The rest is history.

Mahoney met a young John Malkovich, one of Steppenwolf Theater’s charter members, in an acting class. Malkovich encouraged him to join the fledgling company, initiating a relationship with the Steppenwolf that would span more than three decades.

According to Deuchler, while most people knew Mahoney from playing Frasier’s dad, Marty Crane, on TV, or in films, he was proud of all his work, especially his stage performances. He called the theater his “real home.”

Mahoney won a Tony Award for his performance in The House of Blue Leaves in 1987. But he is best known for his work on the NBC hit sitcom Frasier — playing Marty Crane, a no-nonsense, ex-cop father of Kelsey Grammer and David Hyde Pierce — from 1993 to 2004.

“I loved his stories about ‘Eddie,’ the Jack Russell terrier who John said was ‘a little jerk,'” recalled Deuchler. “Apparently the dog was a real prima donna. Whenever they wanted Eddie to lick John’s ears or face, they would have to smear him with liver pate to get the dog to do it.”

When home in Oak Park, said Deuchler, “John loved to walk around and eat in the outdoor restaurants, like Poor Phil’s. He loved watching folks walking around. It was nothing to be in line at Whole Foods and realize he was in front of you in line. He appreciated the fact that most people never made a big deal about his being here.”

While preferring to keep a low profile at home in Oak Park, Mahoney stepped into the local spotlight in 2015 to headline a fundraising event — “From Harlem Avenue to Hollywood Boulevard: An Evening with John Mahoney” — for the Historical Society of Oak Park-River Forest.

The village president proclaimed the day of the event, Feb. 25, 2015, John Mahoney Day in Oak Park.

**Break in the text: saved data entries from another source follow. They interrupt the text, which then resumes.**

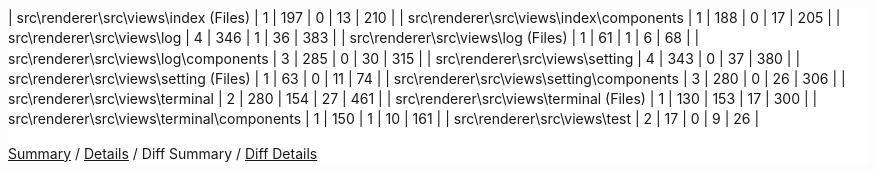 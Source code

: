 | src\\renderer\\src\\views\\index (Files) | 1 | 197 | 0 | 13 | 210 |
| src\\renderer\\src\\views\\index\\components | 1 | 188 | 0 | 17 | 205 |
| src\\renderer\\src\\views\\log | 4 | 346 | 1 | 36 | 383 |
| src\\renderer\\src\\views\\log (Files) | 1 | 61 | 1 | 6 | 68 |
| src\\renderer\\src\\views\\log\\components | 3 | 285 | 0 | 30 | 315 |
| src\\renderer\\src\\views\\setting | 4 | 343 | 0 | 37 | 380 |
| src\\renderer\\src\\views\\setting (Files) | 1 | 63 | 0 | 11 | 74 |
| src\\renderer\\src\\views\\setting\\components | 3 | 280 | 0 | 26 | 306 |
| src\\renderer\\src\\views\\terminal | 2 | 280 | 154 | 27 | 461 |
| src\\renderer\\src\\views\\terminal (Files) | 1 | 130 | 153 | 17 | 300 |
| src\\renderer\\src\\views\\terminal\\components | 1 | 150 | 1 | 10 | 161 |
| src\\renderer\\src\\views\\test | 2 | 17 | 0 | 9 | 26 |

[Summary](results.md) / [Details](details.md) / Diff Summary / [Diff Details](diff-details.md) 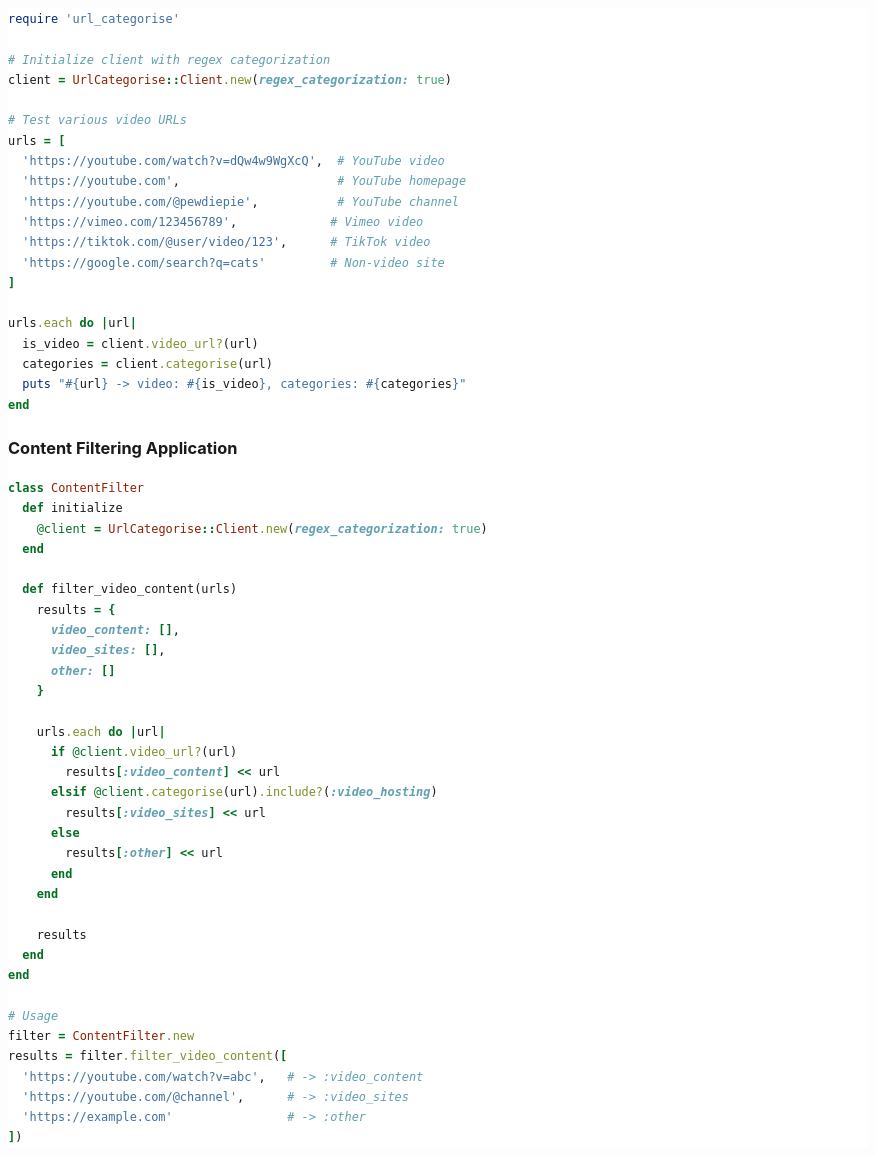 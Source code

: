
 ```ruby
require 'url_categorise'

# Initialize client with regex categorization
client = UrlCategorise::Client.new(regex_categorization: true)

# Test various video URLs
urls = [
  'https://youtube.com/watch?v=dQw4w9WgXcQ',  # YouTube video
  'https://youtube.com',                      # YouTube homepage
  'https://youtube.com/@pewdiepie',           # YouTube channel
  'https://vimeo.com/123456789',             # Vimeo video
  'https://tiktok.com/@user/video/123',      # TikTok video
  'https://google.com/search?q=cats'         # Non-video site
]

urls.each do |url|
  is_video = client.video_url?(url)
  categories = client.categorise(url)
  puts "#{url} -> video: #{is_video}, categories: #{categories}"
end
```

### Content Filtering Application

```ruby
class ContentFilter
  def initialize
    @client = UrlCategorise::Client.new(regex_categorization: true)
  end

  def filter_video_content(urls)
    results = {
      video_content: [],
      video_sites: [],
      other: []
    }

    urls.each do |url|
      if @client.video_url?(url)
        results[:video_content] << url
      elsif @client.categorise(url).include?(:video_hosting)
        results[:video_sites] << url
      else
        results[:other] << url
      end
    end

    results
  end
end

# Usage
filter = ContentFilter.new
results = filter.filter_video_content([
  'https://youtube.com/watch?v=abc',   # -> :video_content
  'https://youtube.com/@channel',      # -> :video_sites
  'https://example.com'                # -> :other
])
```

In a Wednesday Journal article previewing that event, Mahoney was quoted as saying, “I have been really lucky. I’m not putting myself down. I’m not saying I don’t have talent. I must have to have gotten this far. But I honestly believe many of the greatest actors in America are tending bar or waiting tables or driving taxis, and it will just never happen for them. I was lucky.”